◆ **WHAT THE TASK REQUIRES**
Using the listing below, report each line holding the string "графе".

◆ **DATA EXTRACTS**
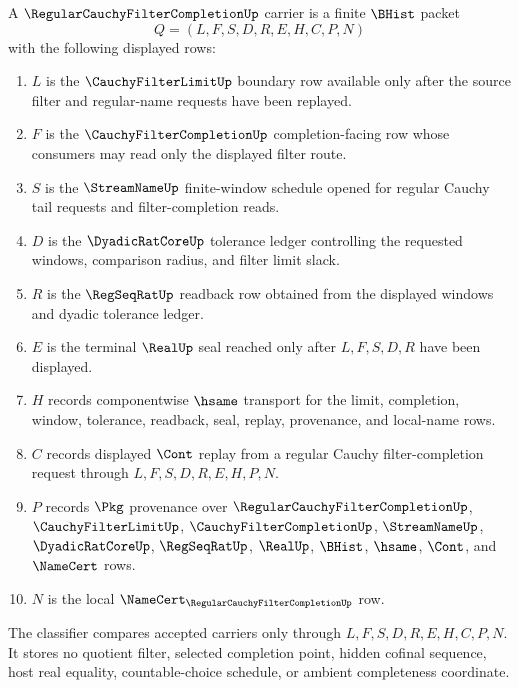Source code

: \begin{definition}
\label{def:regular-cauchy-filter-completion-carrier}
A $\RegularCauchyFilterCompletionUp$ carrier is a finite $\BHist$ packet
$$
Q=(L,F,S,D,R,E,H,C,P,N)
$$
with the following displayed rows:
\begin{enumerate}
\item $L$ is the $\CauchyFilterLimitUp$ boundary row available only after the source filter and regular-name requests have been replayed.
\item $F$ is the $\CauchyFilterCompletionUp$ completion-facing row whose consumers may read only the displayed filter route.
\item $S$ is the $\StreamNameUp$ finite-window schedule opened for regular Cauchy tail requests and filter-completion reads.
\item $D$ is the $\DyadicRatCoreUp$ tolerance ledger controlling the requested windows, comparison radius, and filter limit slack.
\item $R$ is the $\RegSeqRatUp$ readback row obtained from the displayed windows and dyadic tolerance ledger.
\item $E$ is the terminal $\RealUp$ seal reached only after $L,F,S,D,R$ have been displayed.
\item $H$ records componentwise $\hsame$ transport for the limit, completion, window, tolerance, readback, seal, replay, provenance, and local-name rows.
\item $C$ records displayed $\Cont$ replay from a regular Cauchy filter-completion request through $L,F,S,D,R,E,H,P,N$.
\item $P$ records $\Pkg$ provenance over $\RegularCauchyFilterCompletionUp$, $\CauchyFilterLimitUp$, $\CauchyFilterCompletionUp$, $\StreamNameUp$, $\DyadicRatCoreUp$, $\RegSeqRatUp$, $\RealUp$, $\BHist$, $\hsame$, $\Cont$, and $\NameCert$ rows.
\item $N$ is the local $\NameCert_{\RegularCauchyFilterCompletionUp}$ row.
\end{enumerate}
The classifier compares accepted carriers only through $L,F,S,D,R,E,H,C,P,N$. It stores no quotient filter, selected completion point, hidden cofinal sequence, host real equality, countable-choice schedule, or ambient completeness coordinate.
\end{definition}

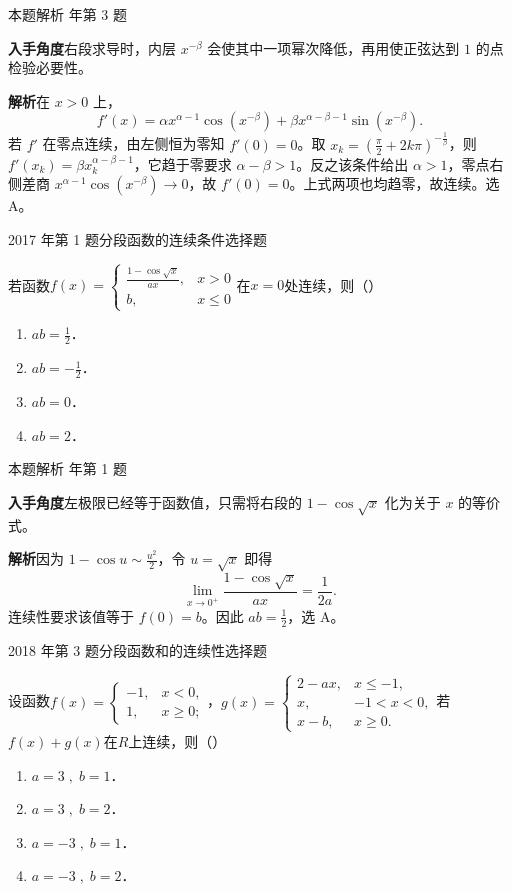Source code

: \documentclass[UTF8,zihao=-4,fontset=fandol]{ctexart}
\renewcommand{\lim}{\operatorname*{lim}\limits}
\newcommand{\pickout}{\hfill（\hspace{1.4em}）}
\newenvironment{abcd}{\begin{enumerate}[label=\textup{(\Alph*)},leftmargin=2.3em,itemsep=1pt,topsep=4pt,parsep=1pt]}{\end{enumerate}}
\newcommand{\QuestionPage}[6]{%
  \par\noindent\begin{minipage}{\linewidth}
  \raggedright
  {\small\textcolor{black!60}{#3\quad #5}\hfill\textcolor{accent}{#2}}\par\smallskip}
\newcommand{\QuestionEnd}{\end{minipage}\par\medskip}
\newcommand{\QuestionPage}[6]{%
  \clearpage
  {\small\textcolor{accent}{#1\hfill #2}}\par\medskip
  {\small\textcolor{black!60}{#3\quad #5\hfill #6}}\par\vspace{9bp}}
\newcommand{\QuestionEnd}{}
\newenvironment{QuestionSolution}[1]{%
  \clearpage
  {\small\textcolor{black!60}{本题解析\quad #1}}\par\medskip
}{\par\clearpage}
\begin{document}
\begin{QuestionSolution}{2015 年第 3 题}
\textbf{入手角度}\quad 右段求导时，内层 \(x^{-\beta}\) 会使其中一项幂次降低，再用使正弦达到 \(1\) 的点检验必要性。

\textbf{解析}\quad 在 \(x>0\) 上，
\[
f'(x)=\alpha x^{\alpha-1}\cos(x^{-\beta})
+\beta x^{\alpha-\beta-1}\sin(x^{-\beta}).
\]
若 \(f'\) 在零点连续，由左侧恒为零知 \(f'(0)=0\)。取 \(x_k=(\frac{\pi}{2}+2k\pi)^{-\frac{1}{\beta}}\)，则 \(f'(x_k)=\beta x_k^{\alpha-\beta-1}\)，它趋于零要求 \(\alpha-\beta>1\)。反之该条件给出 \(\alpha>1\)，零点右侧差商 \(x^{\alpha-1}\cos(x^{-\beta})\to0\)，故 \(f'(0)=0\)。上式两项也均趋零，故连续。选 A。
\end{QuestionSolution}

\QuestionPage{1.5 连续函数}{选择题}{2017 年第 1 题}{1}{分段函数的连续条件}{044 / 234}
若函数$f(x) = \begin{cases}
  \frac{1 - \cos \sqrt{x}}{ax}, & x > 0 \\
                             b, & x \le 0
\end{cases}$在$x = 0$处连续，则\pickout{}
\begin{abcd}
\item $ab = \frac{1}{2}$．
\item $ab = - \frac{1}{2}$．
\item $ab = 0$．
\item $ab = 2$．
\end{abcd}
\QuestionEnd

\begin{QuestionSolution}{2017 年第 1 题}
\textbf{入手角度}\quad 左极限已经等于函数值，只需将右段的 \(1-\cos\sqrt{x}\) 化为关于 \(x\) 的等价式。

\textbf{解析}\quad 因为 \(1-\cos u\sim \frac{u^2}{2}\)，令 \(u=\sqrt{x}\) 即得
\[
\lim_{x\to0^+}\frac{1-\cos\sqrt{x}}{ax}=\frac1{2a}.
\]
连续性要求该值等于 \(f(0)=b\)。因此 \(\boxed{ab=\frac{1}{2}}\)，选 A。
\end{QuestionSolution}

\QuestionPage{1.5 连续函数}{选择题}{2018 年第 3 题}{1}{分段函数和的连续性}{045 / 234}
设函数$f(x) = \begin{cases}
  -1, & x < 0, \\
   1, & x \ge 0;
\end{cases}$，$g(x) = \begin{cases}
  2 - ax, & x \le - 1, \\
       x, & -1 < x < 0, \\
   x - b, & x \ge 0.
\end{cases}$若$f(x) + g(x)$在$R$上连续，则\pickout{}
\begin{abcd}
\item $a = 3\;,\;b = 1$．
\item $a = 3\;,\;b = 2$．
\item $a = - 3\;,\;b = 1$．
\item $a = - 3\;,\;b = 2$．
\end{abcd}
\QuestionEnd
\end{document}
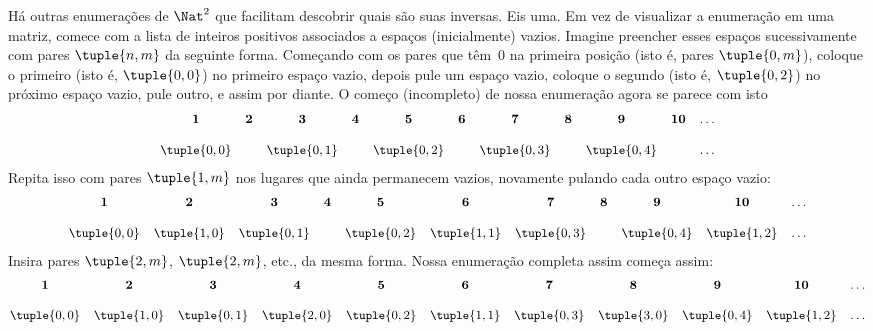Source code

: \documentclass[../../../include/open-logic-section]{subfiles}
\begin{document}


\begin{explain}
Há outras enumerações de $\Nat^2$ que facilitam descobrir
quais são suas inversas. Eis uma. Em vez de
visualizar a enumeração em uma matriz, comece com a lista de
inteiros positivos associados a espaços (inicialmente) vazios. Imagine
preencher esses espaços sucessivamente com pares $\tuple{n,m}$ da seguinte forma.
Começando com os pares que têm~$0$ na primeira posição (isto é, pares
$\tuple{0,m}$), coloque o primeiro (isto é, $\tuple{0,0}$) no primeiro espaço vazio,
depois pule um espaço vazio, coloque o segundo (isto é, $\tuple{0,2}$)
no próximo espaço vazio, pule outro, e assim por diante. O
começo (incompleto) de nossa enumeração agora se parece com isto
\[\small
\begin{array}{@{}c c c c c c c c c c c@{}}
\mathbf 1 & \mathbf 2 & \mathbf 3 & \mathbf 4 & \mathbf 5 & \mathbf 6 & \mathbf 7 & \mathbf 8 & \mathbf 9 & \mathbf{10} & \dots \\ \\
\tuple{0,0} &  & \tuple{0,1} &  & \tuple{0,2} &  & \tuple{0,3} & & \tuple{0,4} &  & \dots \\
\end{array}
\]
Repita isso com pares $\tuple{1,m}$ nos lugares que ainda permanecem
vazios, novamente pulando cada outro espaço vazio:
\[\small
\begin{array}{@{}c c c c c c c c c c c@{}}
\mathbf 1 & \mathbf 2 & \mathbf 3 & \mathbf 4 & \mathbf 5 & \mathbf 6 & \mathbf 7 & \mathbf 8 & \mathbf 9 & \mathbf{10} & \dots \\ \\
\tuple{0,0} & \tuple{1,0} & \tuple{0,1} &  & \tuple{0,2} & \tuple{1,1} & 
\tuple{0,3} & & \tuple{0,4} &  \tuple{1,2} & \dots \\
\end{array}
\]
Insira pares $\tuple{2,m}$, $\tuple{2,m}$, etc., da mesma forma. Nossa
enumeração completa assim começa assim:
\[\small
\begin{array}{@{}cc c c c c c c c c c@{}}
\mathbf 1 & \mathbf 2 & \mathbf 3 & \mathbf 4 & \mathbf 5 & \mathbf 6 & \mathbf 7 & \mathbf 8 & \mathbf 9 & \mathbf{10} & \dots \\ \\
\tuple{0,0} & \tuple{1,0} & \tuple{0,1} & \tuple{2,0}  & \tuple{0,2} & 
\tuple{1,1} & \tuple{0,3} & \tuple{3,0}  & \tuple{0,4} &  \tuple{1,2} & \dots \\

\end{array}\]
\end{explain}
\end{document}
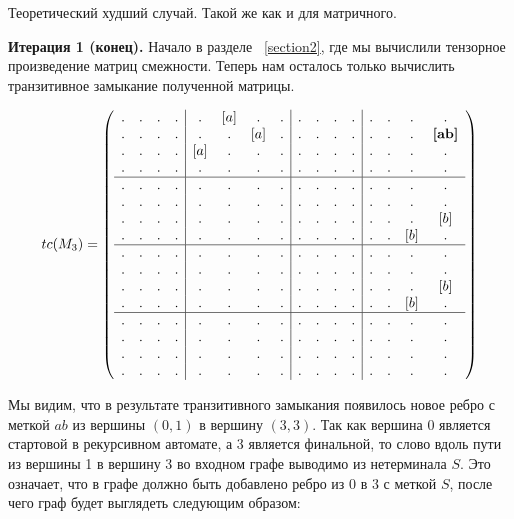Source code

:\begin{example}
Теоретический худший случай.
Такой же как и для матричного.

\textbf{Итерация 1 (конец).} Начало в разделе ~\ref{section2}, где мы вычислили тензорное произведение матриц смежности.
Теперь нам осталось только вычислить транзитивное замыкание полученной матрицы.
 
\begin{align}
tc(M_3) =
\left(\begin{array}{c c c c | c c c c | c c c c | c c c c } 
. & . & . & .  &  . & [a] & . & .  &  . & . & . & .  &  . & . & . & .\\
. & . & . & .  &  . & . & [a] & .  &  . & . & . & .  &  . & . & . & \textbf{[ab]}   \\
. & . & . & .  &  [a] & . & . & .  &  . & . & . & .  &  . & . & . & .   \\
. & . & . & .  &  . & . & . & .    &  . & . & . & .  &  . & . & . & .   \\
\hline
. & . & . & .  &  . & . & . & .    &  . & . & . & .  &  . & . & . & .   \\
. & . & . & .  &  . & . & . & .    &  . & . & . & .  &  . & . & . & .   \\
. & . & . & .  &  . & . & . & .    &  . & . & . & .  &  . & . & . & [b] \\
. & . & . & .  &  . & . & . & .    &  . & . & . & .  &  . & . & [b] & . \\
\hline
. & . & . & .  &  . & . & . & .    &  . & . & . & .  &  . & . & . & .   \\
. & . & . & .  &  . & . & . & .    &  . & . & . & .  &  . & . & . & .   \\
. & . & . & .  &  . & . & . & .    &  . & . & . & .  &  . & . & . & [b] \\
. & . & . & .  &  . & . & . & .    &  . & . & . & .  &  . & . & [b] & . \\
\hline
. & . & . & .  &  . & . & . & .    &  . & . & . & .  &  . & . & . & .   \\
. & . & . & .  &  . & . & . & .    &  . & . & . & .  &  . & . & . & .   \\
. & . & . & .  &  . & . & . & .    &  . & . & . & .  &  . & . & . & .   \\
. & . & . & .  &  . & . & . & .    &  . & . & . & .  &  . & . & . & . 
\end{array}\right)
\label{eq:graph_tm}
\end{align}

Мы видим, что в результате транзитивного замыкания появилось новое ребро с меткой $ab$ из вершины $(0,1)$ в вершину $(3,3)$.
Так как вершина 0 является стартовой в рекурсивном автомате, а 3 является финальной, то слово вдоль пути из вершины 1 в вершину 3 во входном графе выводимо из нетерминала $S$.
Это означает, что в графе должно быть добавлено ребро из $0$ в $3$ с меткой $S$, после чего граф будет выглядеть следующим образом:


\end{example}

◆ **ANSWER AREA**
Так как вершина 0 является стартовой в рекурсивном автомате, а 3 является финальной, то слово вдоль пути из вершины 1 в вершину 3 во входном графе выводимо из нетерминала $S$.
Это означает, что в графе должно быть добавлено ребро из $0$ в $3$ с меткой $S$, после чего граф будет выглядеть следующим образом:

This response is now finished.